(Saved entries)
----
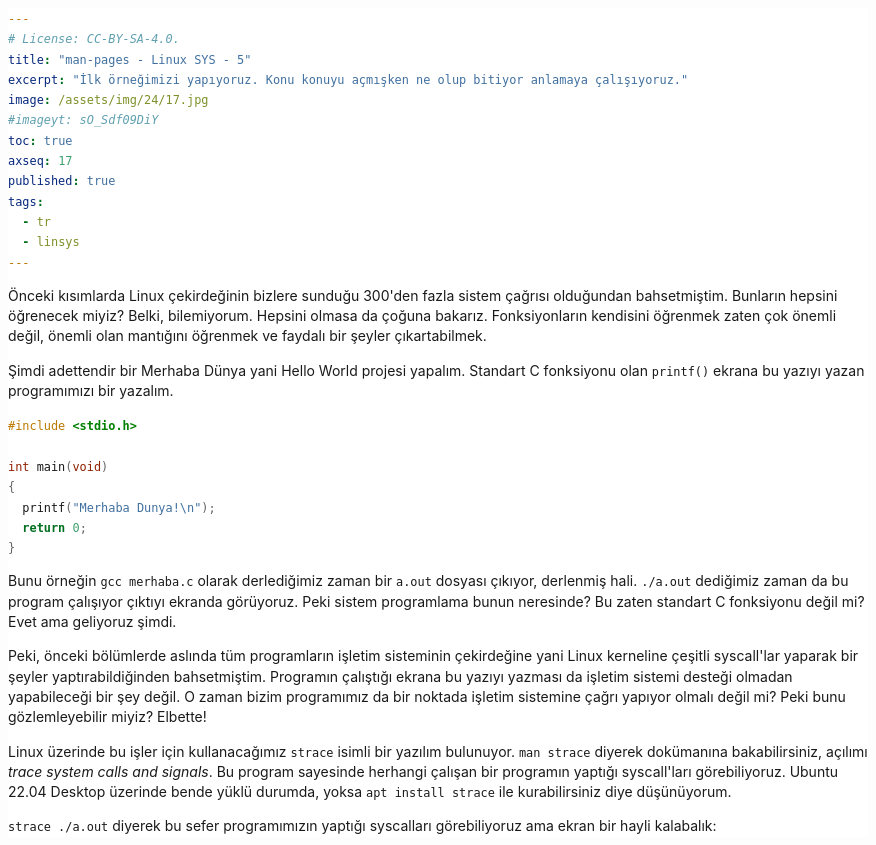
```yaml
---
# License: CC-BY-SA-4.0.
title: "man-pages - Linux SYS - 5"
excerpt: "İlk örneğimizi yapıyoruz. Konu konuyu açmışken ne olup bitiyor anlamaya çalışıyoruz."
image: /assets/img/24/17.jpg
#imageyt: sO_Sdf09DiY
toc: true
axseq: 17
published: true
tags:
  - tr
  - linsys
---
```


Önceki kısımlarda Linux çekirdeğinin bizlere sunduğu 300'den fazla sistem
çağrısı olduğundan bahsetmiştim. Bunların hepsini öğrenecek miyiz? Belki,
bilemiyorum. Hepsini olmasa da çoğuna bakarız. Fonksiyonların kendisini öğrenmek
zaten çok önemli değil, önemli olan mantığını öğrenmek ve faydalı bir şeyler
çıkartabilmek.

Şimdi adettendir bir Merhaba Dünya yani Hello World projesi yapalım. Standart C
fonksiyonu olan `printf()` ekrana bu yazıyı yazan programımızı bir yazalım.

```c
#include <stdio.h>

int main(void)
{
  printf("Merhaba Dunya!\n");
  return 0;
}
```

Bunu örneğin `gcc merhaba.c` olarak derlediğimiz zaman bir `a.out` dosyası
çıkıyor, derlenmiş hali. `./a.out` dediğimiz zaman da bu program çalışıyor
çıktıyı ekranda görüyoruz. Peki sistem programlama bunun neresinde? Bu zaten
standart C fonksiyonu değil mi? Evet ama geliyoruz şimdi.

Peki, önceki bölümlerde aslında tüm programların işletim sisteminin çekirdeğine
yani Linux kerneline çeşitli syscall'lar yaparak bir şeyler yaptırabildiğinden
bahsetmiştim. Programın çalıştığı ekrana bu yazıyı yazması da işletim sistemi
desteği olmadan yapabileceği bir şey değil. O zaman bizim programımız da bir
noktada işletim sistemine çağrı yapıyor olmalı değil mi? Peki bunu
gözlemleyebilir miyiz? Elbette!

Linux üzerinde bu işler için kullanacağımız `strace` isimli bir yazılım
bulunuyor. `man strace` diyerek dokümanına bakabilirsiniz, açılımı *trace system
calls and signals*. Bu program sayesinde herhangi çalışan bir programın yaptığı
syscall'ları görebiliyoruz. Ubuntu 22.04 Desktop üzerinde bende yüklü durumda,
yoksa `apt install strace` ile kurabilirsiniz diye düşünüyorum.

`strace ./a.out` diyerek bu sefer programımızın yaptığı syscalları görebiliyoruz
ama ekran bir hayli kalabalık:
----
* TASK REQUIREMENTS
From the records above, transcribe without alteration every line from the one with "Peki, önceki bölümlerde" to the one with "bahsetmiştim. Programın çalıştığı", inclusive.

* EXERCISE RESULT
Peki, önceki bölümlerde aslında tüm programların işletim sisteminin çekirdeğine
yani Linux kerneline çeşitli syscall'lar yaparak bir şeyler yaptırabildiğinden
bahsetmiştim. Programın çalıştığı ekrana bu yazıyı yazması da işletim sistemi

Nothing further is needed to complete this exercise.